Hoje encontro o moleque e durante a cerveja ou vinho ele me explica alguma coisa que eu não sei e eu dou risada de algo que mais ninguém riu, entendo errado qualquer frase óbvia, pergunto da frieza dos homens, e ele estuda a fragilidade das mulheres, seus pequenos bibelôs de ferro. E às vezes eu penso que era isso que o mago queria, era exatamente isso que o mago sabia que a gente precisava encontrar.
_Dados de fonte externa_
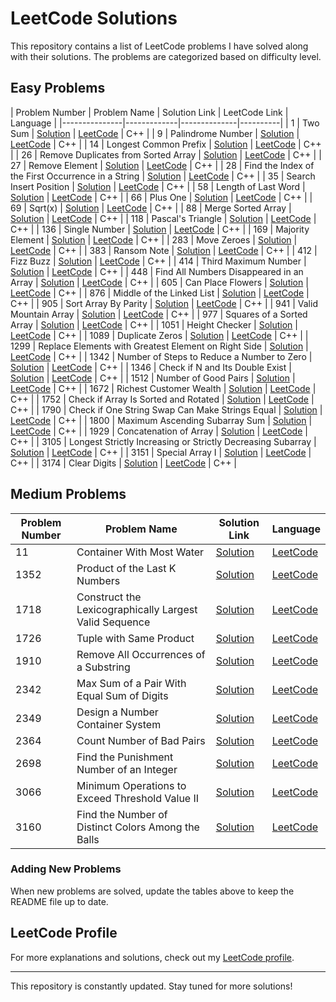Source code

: # LeetCode Solutions

This repository contains a list of LeetCode problems I have solved along with their solutions. The problems are categorized based on difficulty level.

## Easy Problems

| Problem Number | Problem Name | Solution Link | LeetCode Link | Language |
|---------------|-------------|--------------|----------|
| 1             | Two Sum     | [Solution](https://github.com/EXPERT2007/leetcode-solutions/blob/main/easy/easy/S_1.cpp) | [LeetCode]([https://leetcode.com/problems/two-sum/](https://leetcode.com/problems/two-sum/solutions/6348394/two-sum-brute-force-o-n-easy-to-understand/)) | C++ |
| 9             | Palindrome Number | [Solution](https://github.com/EXPERT2007/leetcode-solutions/blob/main/easy/easy/S_9.cpp) | [LeetCode]([https://leetcode.com/problems/two-sum/](https://leetcode.com/problems/palindrome-number/solutions/6350121/palindrome-number-efficient-o-log-n-solution/)) | C++ |
| 14            | Longest Common Prefix | [Solution](https://github.com/EXPERT2007/leetcode-solutions/blob/main/easy/easy/S_14.cpp) | [LeetCode]([https://leetcode.com/problems/two-sum/](https://leetcode.com/problems/longest-common-prefix/solutions/6357000/optimized-iterative-c-solution-for-longest-common-prefix-beats-100-of-submissions/)) | C++ |
| 26            | Remove Duplicates from Sorted Array | [Solution](https://github.com/EXPERT2007/leetcode-solutions/blob/main/easy/easy/S_26.cpp) | [LeetCode]([https://leetcode.com/problems/two-sum/](https://leetcode.com/problems/remove-duplicates-from-sorted-array/solutions/6358417/efficient-in-place-duplicate-removal-in-a-sorted-array/)) | C++ |
| 27            | Remove Element | [Solution](https://github.com/EXPERT2007/leetcode-solutions/blob/main/easy/easy/S_27.cpp) | [LeetCode]([https://leetcode.com/problems/two-sum/](https://leetcode.com/problems/remove-element/solutions/6364462/remove-element-optimized-in-place-removal/)) | C++ |
| 28            | Find the Index of the First Occurrence in a String | [Solution](https://github.com/EXPERT2007/leetcode-solutions/blob/main/easy/easy/S_28.cpp) | [LeetCode]([https://leetcode.com/problems/two-sum/](https://leetcode.com/problems/find-the-index-of-the-first-occurrence-in-a-string/solutions/6375815/implement-strstr-needle-in-a-haystack-brute-force-approach/)) | C++ |
| 35            | Search Insert Position | [Solution](https://github.com/EXPERT2007/leetcode-solutions/blob/main/easy/easy/S_35.cpp) | [LeetCode]([https://leetcode.com/problems/two-sum/](https://leetcode.com/problems/search-insert-position/solutions/6438227/search-insert-position/)) | C++ |
| 58            | Length of Last Word | [Solution](https://github.com/EXPERT2007/leetcode-solutions/blob/main/easy/easy/S_58.cpp) | [LeetCode]([https://leetcode.com/problems/two-sum/](https://leetcode.com/problems/length-of-last-word/solutions/6433276/length-of-last-word/)) | C++ |
| 66            | Plus One | [Solution](https://github.com/EXPERT2007/leetcode-solutions/blob/main/easy/easy/S_66.cpp) | [LeetCode]([https://leetcode.com/problems/two-sum/](https://leetcode.com/problems/plus-one/solutions/6362007/plus-one-managing-carry-in-a-digit-list-100-optimal/)) | C++ |
| 69            | Sqrt(x) | [Solution](https://github.com/EXPERT2007/leetcode-solutions/blob/main/easy/easy/S_69.cpp) | [LeetCode]([https://leetcode.com/problems/two-sum/](https://leetcode.com/problems/sqrtx/solutions/6375238/find-the-square-root-integer-part-o-x-time-complexity/)) | C++ |
| 88            | Merge Sorted Array | [Solution](https://github.com/EXPERT2007/leetcode-solutions/blob/main/easy/easy/S_88.cpp) | [LeetCode]([https://leetcode.com/problems/two-sum/](https://leetcode.com/problems/merge-sorted-array/solutions/6380692/merge-sorted-arrays-like-a-pro/)) | C++ |
| 118           | Pascal's Triangle | [Solution](https://github.com/EXPERT2007/leetcode-solutions/blob/main/easy/easy/S_118.cpp) | [LeetCode]([https://leetcode.com/problems/two-sum/](https://leetcode.com/problems/pascals-triangle/solutions/6451373/pascal-s-triangle/)) | C++ |
| 136           | Single Number | [Solution](https://github.com/EXPERT2007/leetcode-solutions/blob/main/easy/easy/S_136.cpp) | [LeetCode]([https://leetcode.com/problems/two-sum/](https://leetcode.com/problems/single-number/solutions/6442463/finding-the-unique-element-in-a-pairwise-duplicate-array-using-xor/)) | C++ |
| 169           | Majority Element | [Solution](https://github.com/EXPERT2007/leetcode-solutions/blob/main/easy/easy/S_169.cpp) | [LeetCode]([https://leetcode.com/problems/two-sum/](https://leetcode.com/problems/majority-element/solutions/6448238/majority-element/)) | C++ |
| 283           | Move Zeroes | [Solution](https://github.com/EXPERT2007/leetcode-solutions/blob/main/easy/easy/S_283.cpp) | [LeetCode]([https://leetcode.com/problems/two-sum/](https://leetcode.com/problems/move-zeroes/solutions/6399471/move-zeroes-to-end)) | C++ |
| 383           | Ransom Note | [Solution](https://github.com/EXPERT2007/leetcode-solutions/blob/main/easy/easy/S_383.cpp)  | [LeetCode]([https://leetcode.com/problems/two-sum/](https://leetcode.com/problems/ransom-note/solutions/6346075/ransom-note-possible-or-not/)) | C++ |
| 412           | Fizz Buzz | [Solution](https://github.com/EXPERT2007/leetcode-solutions/blob/main/easy/easy/S_412.cpp) | [LeetCode]([https://leetcode.com/problems/two-sum/](https://leetcode.com/problems/fizz-buzz/solutions/6073174/fizzbuzz-simple-loop-o-n-time-complexity/)) | C++ |
| 414           | Third Maximum Number | [Solution](https://github.com/EXPERT2007/leetcode-solutions/blob/main/easy/easy/S_414.cpp) | [LeetCode]([https://leetcode.com/problems/two-sum/](https://leetcode.com/problems/third-maximum-number/solutions/6415015/third-maximum-number/)) | C++ |
| 448           | Find All Numbers Disappeared in an Array | [Solution](https://github.com/EXPERT2007/leetcode-solutions/blob/main/easy/easy/S_448.cpp)  | [LeetCode]([https://leetcode.com/problems/two-sum/](https://leetcode.com/problems/find-all-numbers-disappeared-in-an-array/solutions/6421750/find-all-numbers-disappeared-in-an-array/)) | C++ |
| 605           | Can Place Flowers | [Solution](https://github.com/EXPERT2007/leetcode-solutions/blob/main/easy/easy/S_605.cpp) | [LeetCode]([https://leetcode.com/problems/two-sum/](https://leetcode.com/problems/can-place-flowers/solutions/6460608/can-place-flowers-by-expert07-fcem/)) | C++ |
| 876           | Middle of the Linked List | [Solution](https://github.com/EXPERT2007/leetcode-solutions/blob/main/easy/easy/S_876.cpp) | [LeetCode]([https://leetcode.com/problems/two-sum/](https://leetcode.com/problems/middle-of-the-linked-list/solutions/6343729/middle-of-the-linked-list-vector-approach/)) | C++ |
| 905           | Sort Array By Parity | [Solution](https://github.com/EXPERT2007/leetcode-solutions/blob/main/easy/easy/S_905.cpp) | [LeetCode]([https://leetcode.com/problems/two-sum/](https://leetcode.com/problems/sort-array-by-parity/solutions/6402302/sort-array-by-parity-beats-100/)) | C++ |
| 941           | Valid Mountain Array | [Solution](https://github.com/EXPERT2007/leetcode-solutions/blob/main/easy/easy/S_941.cpp) | [LeetCode]([https://leetcode.com/problems/two-sum/](https://leetcode.com/problems/valid-mountain-array/solutions/6393975/valid-mountain-array-climbing-up-sliding-down/)) | C++ |
| 977           | Squares of a Sorted Array | [Solution](https://github.com/EXPERT2007/leetcode-solutions/blob/main/easy/easy/S_977.cpp) | [LeetCode]([https://leetcode.com/problems/two-sum/](https://leetcode.com/problems/squares-of-a-sorted-array/solutions/6379415/inefficient-sorting-of-squared-elements-in-a-sorted-array/)) | C++ |
| 1051          | Height Checker | [Solution](https://github.com/EXPERT2007/leetcode-solutions/blob/main/easy/easy/S_1051.cpp) | [LeetCode]([https://leetcode.com/problems/two-sum/](https://leetcode.com/problems/height-checker/solutions/6408458/height-checker-sorting-based-mismatch-counter/)) | C++ |
| 1089          | Duplicate Zeros | [Solution](https://github.com/EXPERT2007/leetcode-solutions/blob/main/easy/easy/S_1089.cpp) | [LeetCode]([https://leetcode.com/problems/two-sum/](https://leetcode.com/problems/duplicate-zeros/solutions/6380298/duplicate-zeros-with-optimized-in-place-modification/)) | C++ |
| 1299          | Replace Elements with Greatest Element on Right Side | [Solution](https://github.com/EXPERT2007/leetcode-solutions/blob/main/easy/easy/S_1299.cpp) | [LeetCode]([https://leetcode.com/problems/two-sum/](https://leetcode.com/problems/replace-elements-with-greatest-element-on-right-side/solutions/6394299/replace-elements-with-the-greatest-element-on-the-right/)) | C++ |
| 1342          | Number of Steps to Reduce a Number to Zero | [Solution](https://github.com/EXPERT2007/leetcode-solutions/blob/main/easy/easy/S_1342.cpp) | [LeetCode]([https://leetcode.com/problems/two-sum/](https://leetcode.com/problems/number-of-steps-to-reduce-a-number-to-zero/solutions/6343521/simple-and-efficient-c-solution-o-log-n-time-complexity/)) | C++ |
| 1346          | Check if N and Its Double Exist | [Solution](https://github.com/EXPERT2007/leetcode-solutions/blob/main/easy/easy/S_1346.cpp) | [LeetCode]([https://leetcode.com/problems/two-sum/](https://leetcode.com/problems/check-if-n-and-its-double-exist/solutions/6393631/double-trouble-finding-the-existence-of-twice-a-number/)) | C++ |
| 1512          | Number of Good Pairs | [Solution](https://github.com/EXPERT2007/leetcode-solutions/blob/main/easy/easy/S_1512.cpp) | [LeetCode]([https://leetcode.com/problems/two-sum/](https://leetcode.com/problems/number-of-good-pairs/solutions/6456229/count-good-pairs/)) | C++ |
| 1672          | Richest Customer Wealth | [Solution](https://github.com/EXPERT2007/leetcode-solutions/blob/main/easy/easy/S_1672.cpp) | [LeetCode]([https://leetcode.com/problems/two-sum/](https://leetcode.com/problems/richest-customer-wealth/solutions/6343437/c-simple-solution/)) | C++ |
| 1752          | Check if Array Is Sorted and Rotated | [Solution](https://github.com/EXPERT2007/leetcode-solutions/blob/main/easy/easy/S_1752.cpp) | [LeetCode]([https://leetcode.com/problems/two-sum/](https://leetcode.com/problems/check-if-array-is-sorted-and-rotated/solutions/6364328/check-if-array-is-sorted-and-rotated-brute-force-approach/)) | C++ |
| 1790          | Check if One String Swap Can Make Strings Equal | [Solution](https://github.com/EXPERT2007/leetcode-solutions/blob/main/easy/easy/S_1790.cpp) | [LeetCode]([https://leetcode.com/problems/two-sum/](https://leetcode.com/problems/check-if-one-string-swap-can-make-strings-equal/solutions/6379169/check-if-two-strings-can-be-made-equal-with-at-most-one-swap/)) | C++ |
| 1800          | Maximum Ascending Subarray Sum | [Solution](https://github.com/EXPERT2007/leetcode-solutions/blob/main/easy/easy/S_1800.cpp) | [LeetCode]([https://leetcode.com/problems/two-sum/](https://leetcode.com/problems/maximum-ascending-subarray-sum/solutions/6373902/maximum-sum-of-consecutive-increasing-subarray/)) | C++ |
| 1929          | Concatenation of Array | [Solution](https://github.com/EXPERT2007/leetcode-solutions/blob/main/easy/easy/S_1929.cpp) | [LeetCode]([https://leetcode.com/problems/two-sum/](https://leetcode.com/problems/concatenation-of-array/solutions/6460350/double-trouble-clone-the-array/)) | C++ |
| 3105          | Longest Strictly Increasing or Strictly Decreasing Subarray | [Solution](https://github.com/EXPERT2007/leetcode-solutions/blob/main/easy/easy/S_3105.cpp) | [LeetCode]([https://leetcode.com/problems/two-sum/](https://leetcode.com/problems/longest-strictly-increasing-or-strictly-decreasing-subarray/solutions/6369812/longest-monotonic-subarray/)) | C++ |
| 3151          | Special Array I | [Solution](https://github.com/EXPERT2007/leetcode-solutions/blob/main/easy/easy/S_3151.cpp) | [LeetCode]([https://leetcode.com/problems/two-sum/](https://leetcode.com/problems/special-array-i/solutions/6357418/i-beat-100-check-if-an-array-is-special/)) | C++ |
| 3174          | Clear Digits | [Solution](https://github.com/EXPERT2007/leetcode-solutions/blob/main/easy/easy/S_3174.cpp)  | [LeetCode]([https://leetcode.com/problems/two-sum/](https://leetcode.com/problems/clear-digits/solutions/6402117/digit-eraser-removing-digits-their-closest-left-letter/)) | C++ |

## Medium Problems

| Problem Number | Problem Name | Solution Link | Language |
|---------------|-------------|--------------|----------|
| 11            | Container With Most Water | [Solution](https://github.com/EXPERT2007/leetcode-solutions/blob/main/medium/medium/S_11.cpp) | [LeetCode]([https://leetcode.com/problems/two-sum/](https://leetcode.com/problems/container-with-most-water/solutions/6376157/maximum-water-container-two-pointer-o-n-time-complexity/)) | C++ |
| 1352          | Product of the Last K Numbers | [Solution](https://github.com/EXPERT2007/leetcode-solutions/blob/main/medium/medium/S_1352.cpp) | [LeetCode]([https://leetcode.com/problems/two-sum/](https://leetcode.com/problems/product-of-the-last-k-numbers/solutions/6421915/product-of-the-last-k-numbers/)) | C++ |
| 1718          | Construct the Lexicographically Largest Valid Sequence | [Solution](https://github.com/EXPERT2007/leetcode-solutions/blob/main/medium/medium/S_1718.cpp) | [LeetCode]([https://leetcode.com/problems/two-sum/](https://leetcode.com/problems/construct-the-lexicographically-largest-valid-sequence/solutions/6460636/construct-the-lexicographically-largest-y8zwg/)) | C++ |
| 1726          | Tuple with Same Product | [Solution](https://github.com/EXPERT2007/leetcode-solutions/blob/main/medium/medium/S_1726.cpp) | [LeetCode]([https://leetcode.com/problems/two-sum/](https://leetcode.com/problems/tuple-with-same-product/solutions/6384577/tuple-same-product-count-using-hash-map/)) | C++ |
| 1910          | Remove All Occurrences of a Substring | [Solution](https://github.com/EXPERT2007/leetcode-solutions/blob/main/medium/medium/S_1910.cpp) | [LeetCode]([https://leetcode.com/problems/two-sum/](https://leetcode.com/problems/remove-all-occurrences-of-a-substring/solutions/6409169/remove-all-occurrences-of-a-substring/)) | C++ |
| 2342          | Max Sum of a Pair With Equal Sum of Digits | [Solution](https://github.com/EXPERT2007/leetcode-solutions/blob/main/medium/medium/S_2342.cpp) | [LeetCode]([https://leetcode.com/problems/two-sum/](https://leetcode.com/problems/max-sum-of-a-pair-with-equal-sum-of-digits/solutions/6413416/maximum-sum-of-digit-sum-pairs/)) | C++ |
| 2349          | Design a Number Container System | [Solution](https://github.com/EXPERT2007/leetcode-solutions/blob/main/medium/medium/S_2349.cpp) | [LeetCode]([https://leetcode.com/problems/two-sum/](https://leetcode.com/problems/design-a-number-container-system/solutions/6393099/smart-indexing-the-key-value-vault-for-fast-retrieval/)) | C++ |
| 2364          | Count Number of Bad Pairs | [Solution](https://github.com/EXPERT2007/leetcode-solutions/blob/main/medium/medium/S_2364.cpp) | [LeetCode]([https://leetcode.com/problems/two-sum/](https://leetcode.com/problems/count-number-of-bad-pairs/solutions/6398810/count-bad-pairs-in-an-array/)) | C++ |
| 2698          | Find the Punishment Number of an Integer | [Solution](https://github.com/EXPERT2007/leetcode-solutions/blob/main/medium/medium/S_2698.cpp) | [LeetCode]([https://leetcode.com/problems/two-sum/](https://leetcode.com/problems/find-the-punishment-number-of-an-integer/solutions/6426776/punishment-number-of-an-integer/)) | C++ |
| 3066          | Minimum Operations to Exceed Threshold Value II | [Solution](https://github.com/EXPERT2007/leetcode-solutions/blob/main/medium/medium/S_3066.cpp) | [LeetCode]([https://leetcode.com/problems/two-sum/](https://leetcode.com/problems/minimum-operations-to-exceed-threshold-value-ii/solutions/6417347/threshold-merger/)) | C++ |
| 3160          | Find the Number of Distinct Colors Among the Balls | [Solution](https://github.com/EXPERT2007/leetcode-solutions/blob/main/medium/medium/S_3160.cpp) | [LeetCode]([https://leetcode.com/problems/two-sum/](https://leetcode.com/problems/find-the-number-of-distinct-colors-among-the-balls/solutions/6390954/efficient-tracking-of-unique-colors-in-a-dynamic-ball-allocation-system/)) | C++ |

### Adding New Problems

When new problems are solved, update the tables above to keep the README file up to date.

## LeetCode Profile

For more explanations and solutions, check out my [LeetCode profile](https://leetcode.com/u/expert07/).

---

This repository is constantly updated. Stay tuned for more solutions!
quinta-feira, 9 de abril de 2009

Continho

Pensei no celular, com a bateria quase acabando. Mas pensei de um jeito diferente, de um jeito literário. Quando um pensamento vem de um jeito literário ele vem gostoso, vertiginoso, a imagem se forma de repente num canto diferente do cérebro e eu fico com medo de que ela suma sem que eu tenha tempo de ver tudo, mas também não posso olhar demais se não a nitidez estraga todo o prazer sombrio de alguma coisa que promete ser mais do que está sendo. Pensei na bateria que talvez fosse o motivo de eu estar voltando pra casa, os dois ou três dias de duração da bateria são a medida das minhas idas e vindas.
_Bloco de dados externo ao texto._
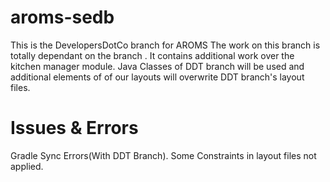 # aroms-sedb
This is the DevelopersDotCo branch for AROMS
The work on this branch is totally dependant on the branch <DDT>.
It contains additional work over the kitchen manager module. Java Classes of DDT branch will be used and additional elements of of our layouts will overwrite DDT branch's layout files.
  
# Issues & Errors
Gradle Sync Errors(With DDT Branch).
Some Constraints in layout files not applied.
Pensei na minha mãe, querendo saber se hoje eu vinha dormir, se amanhã, se ontem, e pensei em mim pensando que devia ir pra casa senão ficaria sem celular todo o feriado. E essa idéia da mãe que sabe que a filha volta quando acaba a bateria flutuou cor pastel no fundo da cabeça e eu decidi que encaixaria no próximo Exercício, talvez ainda hoje.
A Mila costumava perceber quando o pensamento vinha literário na minha cabeça, qualquer coisa no meu olho que se perdia e um frio na barriga e talvez porque nela também viesse o pensamento ela fungava feito um cão farejando o ar e brincava que sentia cheiro de continho em volta de nós. Minhas melhores vertigens são quando a Mila de repente vira um pensamento literário no fundo da minha mente e eu tenho pouco tempo pra chegar em casa e digitar a Mila embaçada atrás da cabeça, na fumaça do cigarro.
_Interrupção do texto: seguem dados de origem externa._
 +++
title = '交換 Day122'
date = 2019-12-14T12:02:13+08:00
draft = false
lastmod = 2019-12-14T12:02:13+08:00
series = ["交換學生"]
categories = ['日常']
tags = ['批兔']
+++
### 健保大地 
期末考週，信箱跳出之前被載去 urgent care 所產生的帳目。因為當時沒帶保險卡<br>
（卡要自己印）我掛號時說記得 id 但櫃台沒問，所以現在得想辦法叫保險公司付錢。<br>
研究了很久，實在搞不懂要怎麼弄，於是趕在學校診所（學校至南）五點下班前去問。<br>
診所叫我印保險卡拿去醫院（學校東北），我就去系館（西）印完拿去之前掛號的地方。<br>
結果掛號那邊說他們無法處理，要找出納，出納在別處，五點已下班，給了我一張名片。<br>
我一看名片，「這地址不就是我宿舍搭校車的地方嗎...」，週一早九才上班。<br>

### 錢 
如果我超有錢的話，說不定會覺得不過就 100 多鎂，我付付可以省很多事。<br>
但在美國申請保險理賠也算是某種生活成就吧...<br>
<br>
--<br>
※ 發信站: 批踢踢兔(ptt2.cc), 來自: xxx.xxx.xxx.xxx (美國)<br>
Mas depois pensei que é que nem fazer cocô. Se me vem a inspiração não posso demorar, não posso pensar muito nisso, tenho de ir até o banheiro fingindo pra mim que não sei de nada, que nada está acontecendo. Vou chegando e me convencendo de que vai ficar tudo bem se não der certo, outra hora quem sabe, não foi dessa vez. Mas na verdade eu sei que fico carregando pesado no corpo todos os cocôs e todos os textos que não deram certo.
Vou me aproximando e a idéia que eu fingia pra mim que não existia e ao mesmo tempo não podia deixar sumir no túnel escuro infinito de mim pode dar certo e pode não dar. Meu pai diz que eu escrevo que nem ele faz cocô. Mas, pra mim, fazer cocô é incrivelmente difícil.